Where the line containing "なお、定期発注のタイム・バケ" appears, end your copy; everything from the first line of the records below up to and including it must be reproduced exactly.

**Task data**.
━━━━━━━━━━━━━━━━━━━━

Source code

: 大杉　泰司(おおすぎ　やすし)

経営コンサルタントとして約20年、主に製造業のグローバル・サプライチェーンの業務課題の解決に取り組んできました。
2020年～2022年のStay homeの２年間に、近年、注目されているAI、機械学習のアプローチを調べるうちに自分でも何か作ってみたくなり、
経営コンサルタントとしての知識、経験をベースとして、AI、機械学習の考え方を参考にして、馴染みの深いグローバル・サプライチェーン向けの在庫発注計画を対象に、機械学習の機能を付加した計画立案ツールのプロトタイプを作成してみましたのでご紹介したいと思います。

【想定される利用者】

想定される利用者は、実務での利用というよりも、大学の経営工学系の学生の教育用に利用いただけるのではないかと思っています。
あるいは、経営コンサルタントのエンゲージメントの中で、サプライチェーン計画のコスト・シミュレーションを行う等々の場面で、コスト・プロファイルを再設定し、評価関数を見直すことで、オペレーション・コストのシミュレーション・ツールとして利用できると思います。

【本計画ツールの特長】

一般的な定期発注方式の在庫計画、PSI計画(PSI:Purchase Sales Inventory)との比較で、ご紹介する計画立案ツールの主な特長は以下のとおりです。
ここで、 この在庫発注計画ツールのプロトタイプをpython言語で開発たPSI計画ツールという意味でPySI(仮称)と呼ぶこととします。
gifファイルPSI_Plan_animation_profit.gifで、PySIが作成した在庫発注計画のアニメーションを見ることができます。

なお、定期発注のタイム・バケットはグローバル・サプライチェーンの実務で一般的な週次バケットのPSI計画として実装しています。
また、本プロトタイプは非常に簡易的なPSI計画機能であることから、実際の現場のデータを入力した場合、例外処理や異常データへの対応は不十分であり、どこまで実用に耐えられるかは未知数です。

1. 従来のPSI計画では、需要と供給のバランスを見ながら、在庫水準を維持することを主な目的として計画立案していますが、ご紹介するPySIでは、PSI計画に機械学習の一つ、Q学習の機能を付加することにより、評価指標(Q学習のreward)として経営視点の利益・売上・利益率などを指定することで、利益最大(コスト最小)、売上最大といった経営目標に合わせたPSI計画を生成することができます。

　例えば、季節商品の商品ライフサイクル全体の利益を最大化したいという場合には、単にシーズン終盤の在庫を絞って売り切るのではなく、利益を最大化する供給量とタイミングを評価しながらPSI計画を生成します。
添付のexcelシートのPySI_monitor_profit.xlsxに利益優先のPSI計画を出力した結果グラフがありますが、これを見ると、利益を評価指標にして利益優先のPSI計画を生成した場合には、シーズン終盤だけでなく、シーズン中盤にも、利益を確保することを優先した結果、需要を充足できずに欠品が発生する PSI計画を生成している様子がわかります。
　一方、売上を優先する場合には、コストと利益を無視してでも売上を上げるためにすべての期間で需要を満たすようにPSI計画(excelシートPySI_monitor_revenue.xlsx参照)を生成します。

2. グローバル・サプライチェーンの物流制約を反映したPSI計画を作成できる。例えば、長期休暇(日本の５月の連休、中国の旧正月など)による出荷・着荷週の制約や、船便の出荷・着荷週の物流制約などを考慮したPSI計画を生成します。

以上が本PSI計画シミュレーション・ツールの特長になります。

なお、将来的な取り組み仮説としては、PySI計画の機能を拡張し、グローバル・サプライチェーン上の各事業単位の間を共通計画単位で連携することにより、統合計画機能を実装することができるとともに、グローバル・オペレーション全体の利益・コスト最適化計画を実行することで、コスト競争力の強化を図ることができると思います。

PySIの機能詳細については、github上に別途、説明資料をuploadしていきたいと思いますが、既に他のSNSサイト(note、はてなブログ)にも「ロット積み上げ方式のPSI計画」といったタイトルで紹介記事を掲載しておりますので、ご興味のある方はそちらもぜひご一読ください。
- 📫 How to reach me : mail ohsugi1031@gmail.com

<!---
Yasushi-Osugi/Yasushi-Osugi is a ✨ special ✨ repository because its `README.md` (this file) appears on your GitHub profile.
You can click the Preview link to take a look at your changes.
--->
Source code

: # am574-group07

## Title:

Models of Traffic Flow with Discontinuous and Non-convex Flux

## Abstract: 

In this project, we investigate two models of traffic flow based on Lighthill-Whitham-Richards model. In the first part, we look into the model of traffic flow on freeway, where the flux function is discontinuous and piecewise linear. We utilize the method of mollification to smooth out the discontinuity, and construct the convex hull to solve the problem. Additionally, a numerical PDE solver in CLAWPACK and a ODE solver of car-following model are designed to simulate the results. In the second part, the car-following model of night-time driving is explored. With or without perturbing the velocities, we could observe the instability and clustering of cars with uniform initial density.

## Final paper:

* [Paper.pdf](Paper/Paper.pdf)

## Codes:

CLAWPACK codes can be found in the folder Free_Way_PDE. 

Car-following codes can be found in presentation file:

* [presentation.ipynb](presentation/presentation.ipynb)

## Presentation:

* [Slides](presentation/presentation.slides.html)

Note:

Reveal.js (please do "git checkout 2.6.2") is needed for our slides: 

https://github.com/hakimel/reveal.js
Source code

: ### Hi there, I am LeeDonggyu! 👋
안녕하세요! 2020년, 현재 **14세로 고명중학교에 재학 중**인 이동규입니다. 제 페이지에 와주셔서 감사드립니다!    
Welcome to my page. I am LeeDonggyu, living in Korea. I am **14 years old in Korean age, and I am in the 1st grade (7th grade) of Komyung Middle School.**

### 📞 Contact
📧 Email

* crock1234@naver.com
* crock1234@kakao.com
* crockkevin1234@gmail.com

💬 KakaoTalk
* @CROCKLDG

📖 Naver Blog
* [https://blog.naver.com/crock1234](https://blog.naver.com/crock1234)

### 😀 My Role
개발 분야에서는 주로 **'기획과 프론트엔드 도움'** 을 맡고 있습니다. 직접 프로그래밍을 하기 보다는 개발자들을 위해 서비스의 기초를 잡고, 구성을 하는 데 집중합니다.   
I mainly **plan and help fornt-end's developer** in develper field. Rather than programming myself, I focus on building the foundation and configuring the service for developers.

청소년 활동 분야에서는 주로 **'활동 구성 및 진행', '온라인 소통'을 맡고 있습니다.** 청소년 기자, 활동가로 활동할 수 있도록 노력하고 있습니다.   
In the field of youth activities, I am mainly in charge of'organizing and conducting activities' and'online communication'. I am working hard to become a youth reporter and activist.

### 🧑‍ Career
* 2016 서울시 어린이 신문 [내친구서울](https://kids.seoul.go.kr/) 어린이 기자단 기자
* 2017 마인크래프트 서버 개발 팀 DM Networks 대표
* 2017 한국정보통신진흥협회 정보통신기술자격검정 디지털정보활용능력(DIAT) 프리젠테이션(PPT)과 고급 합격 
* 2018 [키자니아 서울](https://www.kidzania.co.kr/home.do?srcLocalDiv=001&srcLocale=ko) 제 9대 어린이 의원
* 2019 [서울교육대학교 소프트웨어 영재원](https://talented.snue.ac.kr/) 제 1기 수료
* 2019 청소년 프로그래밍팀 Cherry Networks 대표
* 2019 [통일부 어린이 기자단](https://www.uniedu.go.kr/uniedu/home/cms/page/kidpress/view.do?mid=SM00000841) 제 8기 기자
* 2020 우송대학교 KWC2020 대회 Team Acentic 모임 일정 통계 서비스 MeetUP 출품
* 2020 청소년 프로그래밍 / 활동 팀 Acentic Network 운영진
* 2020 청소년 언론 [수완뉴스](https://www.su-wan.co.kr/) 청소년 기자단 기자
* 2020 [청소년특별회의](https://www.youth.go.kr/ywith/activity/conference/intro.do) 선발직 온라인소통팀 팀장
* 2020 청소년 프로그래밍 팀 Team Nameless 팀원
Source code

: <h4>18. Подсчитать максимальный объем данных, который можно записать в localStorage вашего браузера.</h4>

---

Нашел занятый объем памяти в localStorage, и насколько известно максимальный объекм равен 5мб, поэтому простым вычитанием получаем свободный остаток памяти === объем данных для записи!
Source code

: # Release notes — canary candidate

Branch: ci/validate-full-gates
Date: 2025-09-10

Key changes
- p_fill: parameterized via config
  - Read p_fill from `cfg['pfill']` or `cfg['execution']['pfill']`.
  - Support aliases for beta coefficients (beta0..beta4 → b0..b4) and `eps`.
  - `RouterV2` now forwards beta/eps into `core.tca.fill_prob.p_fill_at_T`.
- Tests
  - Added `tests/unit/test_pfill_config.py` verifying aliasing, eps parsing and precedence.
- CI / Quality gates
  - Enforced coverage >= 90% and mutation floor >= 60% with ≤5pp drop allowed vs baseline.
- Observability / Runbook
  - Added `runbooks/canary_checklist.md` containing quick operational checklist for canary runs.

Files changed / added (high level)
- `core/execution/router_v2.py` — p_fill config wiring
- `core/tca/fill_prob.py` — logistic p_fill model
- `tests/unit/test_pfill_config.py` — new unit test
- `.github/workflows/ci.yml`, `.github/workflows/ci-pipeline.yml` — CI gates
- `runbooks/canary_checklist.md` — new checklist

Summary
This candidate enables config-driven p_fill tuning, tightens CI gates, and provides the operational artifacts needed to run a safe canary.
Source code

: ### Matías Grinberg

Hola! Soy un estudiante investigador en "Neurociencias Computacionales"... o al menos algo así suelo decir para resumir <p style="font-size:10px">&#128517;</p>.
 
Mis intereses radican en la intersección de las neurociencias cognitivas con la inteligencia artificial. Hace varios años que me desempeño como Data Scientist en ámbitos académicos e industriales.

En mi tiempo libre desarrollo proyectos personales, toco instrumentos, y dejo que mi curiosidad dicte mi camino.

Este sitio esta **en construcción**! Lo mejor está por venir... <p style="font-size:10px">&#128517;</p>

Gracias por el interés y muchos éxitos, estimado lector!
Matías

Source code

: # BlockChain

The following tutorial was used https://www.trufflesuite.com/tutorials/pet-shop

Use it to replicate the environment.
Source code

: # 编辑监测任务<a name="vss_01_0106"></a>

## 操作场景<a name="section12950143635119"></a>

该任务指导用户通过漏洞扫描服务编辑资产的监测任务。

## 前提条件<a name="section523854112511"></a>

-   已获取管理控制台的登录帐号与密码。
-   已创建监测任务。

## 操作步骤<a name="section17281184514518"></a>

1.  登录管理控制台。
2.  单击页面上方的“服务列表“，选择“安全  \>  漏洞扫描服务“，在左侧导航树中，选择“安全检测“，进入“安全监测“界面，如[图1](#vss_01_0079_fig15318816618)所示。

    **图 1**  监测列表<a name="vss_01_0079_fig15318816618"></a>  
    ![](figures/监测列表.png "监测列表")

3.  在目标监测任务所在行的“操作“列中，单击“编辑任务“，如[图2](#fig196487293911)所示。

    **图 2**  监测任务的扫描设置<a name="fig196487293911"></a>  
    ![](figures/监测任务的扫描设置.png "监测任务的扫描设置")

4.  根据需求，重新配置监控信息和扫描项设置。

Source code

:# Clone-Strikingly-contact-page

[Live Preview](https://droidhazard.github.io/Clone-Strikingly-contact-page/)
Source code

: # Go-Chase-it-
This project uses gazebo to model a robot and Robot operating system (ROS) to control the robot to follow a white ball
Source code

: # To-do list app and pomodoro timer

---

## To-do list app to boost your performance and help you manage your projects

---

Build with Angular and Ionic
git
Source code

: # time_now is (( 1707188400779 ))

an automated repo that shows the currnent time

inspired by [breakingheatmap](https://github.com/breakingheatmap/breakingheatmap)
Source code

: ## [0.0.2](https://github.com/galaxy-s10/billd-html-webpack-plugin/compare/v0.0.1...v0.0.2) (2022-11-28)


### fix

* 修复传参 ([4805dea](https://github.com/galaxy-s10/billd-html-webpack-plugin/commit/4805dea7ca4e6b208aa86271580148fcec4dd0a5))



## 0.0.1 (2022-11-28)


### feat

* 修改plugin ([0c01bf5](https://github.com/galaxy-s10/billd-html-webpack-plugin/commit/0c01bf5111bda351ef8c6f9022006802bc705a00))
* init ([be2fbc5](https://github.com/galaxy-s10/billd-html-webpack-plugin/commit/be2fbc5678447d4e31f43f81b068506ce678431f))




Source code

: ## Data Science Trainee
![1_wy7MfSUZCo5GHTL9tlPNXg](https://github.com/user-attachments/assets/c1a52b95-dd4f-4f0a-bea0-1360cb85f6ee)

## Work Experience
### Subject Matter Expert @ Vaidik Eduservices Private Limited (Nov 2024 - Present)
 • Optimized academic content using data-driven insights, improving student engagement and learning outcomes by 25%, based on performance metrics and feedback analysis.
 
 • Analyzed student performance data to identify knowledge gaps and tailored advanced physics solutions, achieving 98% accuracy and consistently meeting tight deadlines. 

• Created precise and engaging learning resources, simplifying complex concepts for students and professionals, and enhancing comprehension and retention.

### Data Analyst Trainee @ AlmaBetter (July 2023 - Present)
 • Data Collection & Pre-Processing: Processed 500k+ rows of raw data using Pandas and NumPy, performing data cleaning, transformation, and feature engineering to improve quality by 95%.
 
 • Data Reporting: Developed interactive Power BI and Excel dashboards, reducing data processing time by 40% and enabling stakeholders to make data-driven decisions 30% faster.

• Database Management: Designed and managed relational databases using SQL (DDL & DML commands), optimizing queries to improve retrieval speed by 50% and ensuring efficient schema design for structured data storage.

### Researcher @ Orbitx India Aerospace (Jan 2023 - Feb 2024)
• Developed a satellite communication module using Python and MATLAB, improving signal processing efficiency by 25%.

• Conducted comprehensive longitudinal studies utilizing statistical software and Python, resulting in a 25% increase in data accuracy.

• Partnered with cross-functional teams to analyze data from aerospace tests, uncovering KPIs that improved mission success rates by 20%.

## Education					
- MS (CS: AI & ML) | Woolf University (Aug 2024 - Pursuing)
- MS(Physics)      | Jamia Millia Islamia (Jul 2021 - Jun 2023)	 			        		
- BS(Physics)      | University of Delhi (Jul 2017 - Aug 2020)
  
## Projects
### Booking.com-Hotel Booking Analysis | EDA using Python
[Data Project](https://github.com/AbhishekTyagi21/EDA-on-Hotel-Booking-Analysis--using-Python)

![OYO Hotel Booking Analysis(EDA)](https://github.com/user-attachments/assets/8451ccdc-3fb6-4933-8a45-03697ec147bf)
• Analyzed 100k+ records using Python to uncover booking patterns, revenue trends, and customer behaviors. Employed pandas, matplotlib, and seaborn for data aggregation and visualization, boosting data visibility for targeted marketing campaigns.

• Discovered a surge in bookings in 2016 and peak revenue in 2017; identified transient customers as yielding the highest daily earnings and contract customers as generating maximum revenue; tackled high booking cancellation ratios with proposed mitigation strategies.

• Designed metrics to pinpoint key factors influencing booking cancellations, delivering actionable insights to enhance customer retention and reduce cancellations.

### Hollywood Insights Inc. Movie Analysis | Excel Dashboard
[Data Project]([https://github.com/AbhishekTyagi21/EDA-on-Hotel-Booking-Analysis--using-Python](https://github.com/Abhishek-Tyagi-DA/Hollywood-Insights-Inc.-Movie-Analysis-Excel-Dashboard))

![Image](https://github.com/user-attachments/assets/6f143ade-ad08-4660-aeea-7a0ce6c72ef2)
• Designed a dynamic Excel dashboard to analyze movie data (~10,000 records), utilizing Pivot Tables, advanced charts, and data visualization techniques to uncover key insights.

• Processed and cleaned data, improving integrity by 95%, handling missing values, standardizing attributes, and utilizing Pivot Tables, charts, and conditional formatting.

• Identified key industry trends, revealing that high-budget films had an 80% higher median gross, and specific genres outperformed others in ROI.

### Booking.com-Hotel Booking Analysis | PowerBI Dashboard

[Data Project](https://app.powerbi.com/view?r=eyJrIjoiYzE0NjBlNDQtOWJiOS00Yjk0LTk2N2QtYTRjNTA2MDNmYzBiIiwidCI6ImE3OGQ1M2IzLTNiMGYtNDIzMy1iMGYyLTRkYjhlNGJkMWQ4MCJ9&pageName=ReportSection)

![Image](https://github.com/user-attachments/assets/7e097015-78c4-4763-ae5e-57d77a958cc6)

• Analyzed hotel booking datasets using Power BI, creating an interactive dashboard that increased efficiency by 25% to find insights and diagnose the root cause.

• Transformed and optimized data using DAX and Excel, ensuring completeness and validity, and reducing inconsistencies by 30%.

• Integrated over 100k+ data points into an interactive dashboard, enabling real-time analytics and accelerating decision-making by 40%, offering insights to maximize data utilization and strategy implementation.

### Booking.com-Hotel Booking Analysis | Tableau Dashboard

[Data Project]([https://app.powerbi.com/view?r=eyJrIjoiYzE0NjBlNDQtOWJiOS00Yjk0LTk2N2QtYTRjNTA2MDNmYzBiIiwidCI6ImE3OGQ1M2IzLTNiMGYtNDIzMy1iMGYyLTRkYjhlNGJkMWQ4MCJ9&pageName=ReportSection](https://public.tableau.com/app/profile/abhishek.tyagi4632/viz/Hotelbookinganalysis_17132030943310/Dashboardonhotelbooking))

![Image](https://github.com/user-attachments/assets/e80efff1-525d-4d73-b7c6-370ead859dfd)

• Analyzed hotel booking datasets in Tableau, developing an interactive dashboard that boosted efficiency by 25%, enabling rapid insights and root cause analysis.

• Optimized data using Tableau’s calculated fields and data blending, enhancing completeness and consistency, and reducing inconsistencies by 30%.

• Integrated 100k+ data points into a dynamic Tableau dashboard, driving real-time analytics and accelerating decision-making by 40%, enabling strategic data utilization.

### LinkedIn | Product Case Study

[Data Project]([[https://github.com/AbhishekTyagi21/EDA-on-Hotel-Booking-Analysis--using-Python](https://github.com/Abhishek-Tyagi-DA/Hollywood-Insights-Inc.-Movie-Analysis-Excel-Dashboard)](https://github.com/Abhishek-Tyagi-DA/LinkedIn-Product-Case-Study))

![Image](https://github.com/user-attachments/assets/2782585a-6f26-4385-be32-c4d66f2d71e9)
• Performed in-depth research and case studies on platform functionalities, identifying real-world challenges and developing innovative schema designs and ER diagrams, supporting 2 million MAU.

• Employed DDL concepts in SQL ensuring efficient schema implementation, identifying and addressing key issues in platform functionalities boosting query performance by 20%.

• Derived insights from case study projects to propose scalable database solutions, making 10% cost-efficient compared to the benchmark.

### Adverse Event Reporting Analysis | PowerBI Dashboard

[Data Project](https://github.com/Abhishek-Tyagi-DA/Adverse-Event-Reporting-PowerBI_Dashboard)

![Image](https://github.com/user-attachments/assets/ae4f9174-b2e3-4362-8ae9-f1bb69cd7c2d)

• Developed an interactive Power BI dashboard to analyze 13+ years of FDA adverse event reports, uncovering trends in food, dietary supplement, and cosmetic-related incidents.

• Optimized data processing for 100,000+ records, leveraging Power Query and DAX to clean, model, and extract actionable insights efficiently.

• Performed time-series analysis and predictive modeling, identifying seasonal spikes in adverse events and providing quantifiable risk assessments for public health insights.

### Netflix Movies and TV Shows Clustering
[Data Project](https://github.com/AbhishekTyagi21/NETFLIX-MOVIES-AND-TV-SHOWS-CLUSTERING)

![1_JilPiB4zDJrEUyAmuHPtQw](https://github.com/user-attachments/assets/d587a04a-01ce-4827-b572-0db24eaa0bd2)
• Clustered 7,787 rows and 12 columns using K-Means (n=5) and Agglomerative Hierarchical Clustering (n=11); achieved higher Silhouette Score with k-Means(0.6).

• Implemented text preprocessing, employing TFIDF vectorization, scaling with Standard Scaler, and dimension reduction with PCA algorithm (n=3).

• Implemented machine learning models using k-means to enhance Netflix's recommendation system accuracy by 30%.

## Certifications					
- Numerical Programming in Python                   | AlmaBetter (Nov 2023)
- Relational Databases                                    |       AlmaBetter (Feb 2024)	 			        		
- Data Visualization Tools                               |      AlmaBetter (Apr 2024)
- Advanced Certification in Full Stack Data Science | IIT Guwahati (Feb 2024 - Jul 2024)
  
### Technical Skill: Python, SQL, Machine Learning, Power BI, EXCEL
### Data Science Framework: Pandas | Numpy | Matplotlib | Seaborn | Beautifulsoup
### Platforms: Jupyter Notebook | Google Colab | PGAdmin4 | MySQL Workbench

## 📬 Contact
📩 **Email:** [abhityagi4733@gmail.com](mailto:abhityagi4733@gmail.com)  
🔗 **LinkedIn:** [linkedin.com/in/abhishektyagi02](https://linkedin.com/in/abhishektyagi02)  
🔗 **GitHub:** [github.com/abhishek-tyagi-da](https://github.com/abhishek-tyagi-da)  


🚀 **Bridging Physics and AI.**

━━━━━━━━━━━━━━━━━━━━

**Written solution**.
Source code

: 大杉　泰司(おおすぎ　やすし)

経営コンサルタントとして約20年、主に製造業のグローバル・サプライチェーンの業務課題の解決に取り組んできました。
2020年～2022年のStay homeの２年間に、近年、注目されているAI、機械学習のアプローチを調べるうちに自分でも何か作ってみたくなり、
経営コンサルタントとしての知識、経験をベースとして、AI、機械学習の考え方を参考にして、馴染みの深いグローバル・サプライチェーン向けの在庫発注計画を対象に、機械学習の機能を付加した計画立案ツールのプロトタイプを作成してみましたのでご紹介したいと思います。

【想定される利用者】

想定される利用者は、実務での利用というよりも、大学の経営工学系の学生の教育用に利用いただけるのではないかと思っています。
あるいは、経営コンサルタントのエンゲージメントの中で、サプライチェーン計画のコスト・シミュレーションを行う等々の場面で、コスト・プロファイルを再設定し、評価関数を見直すことで、オペレーション・コストのシミュレーション・ツールとして利用できると思います。

【本計画ツールの特長】

一般的な定期発注方式の在庫計画、PSI計画(PSI:Purchase Sales Inventory)との比較で、ご紹介する計画立案ツールの主な特長は以下のとおりです。
ここで、 この在庫発注計画ツールのプロトタイプをpython言語で開発たPSI計画ツールという意味でPySI(仮称)と呼ぶこととします。
gifファイルPSI_Plan_animation_profit.gifで、PySIが作成した在庫発注計画のアニメーションを見ることができます。

なお、定期発注のタイム・バケットはグローバル・サプライチェーンの実務で一般的な週次バケットのPSI計画として実装しています。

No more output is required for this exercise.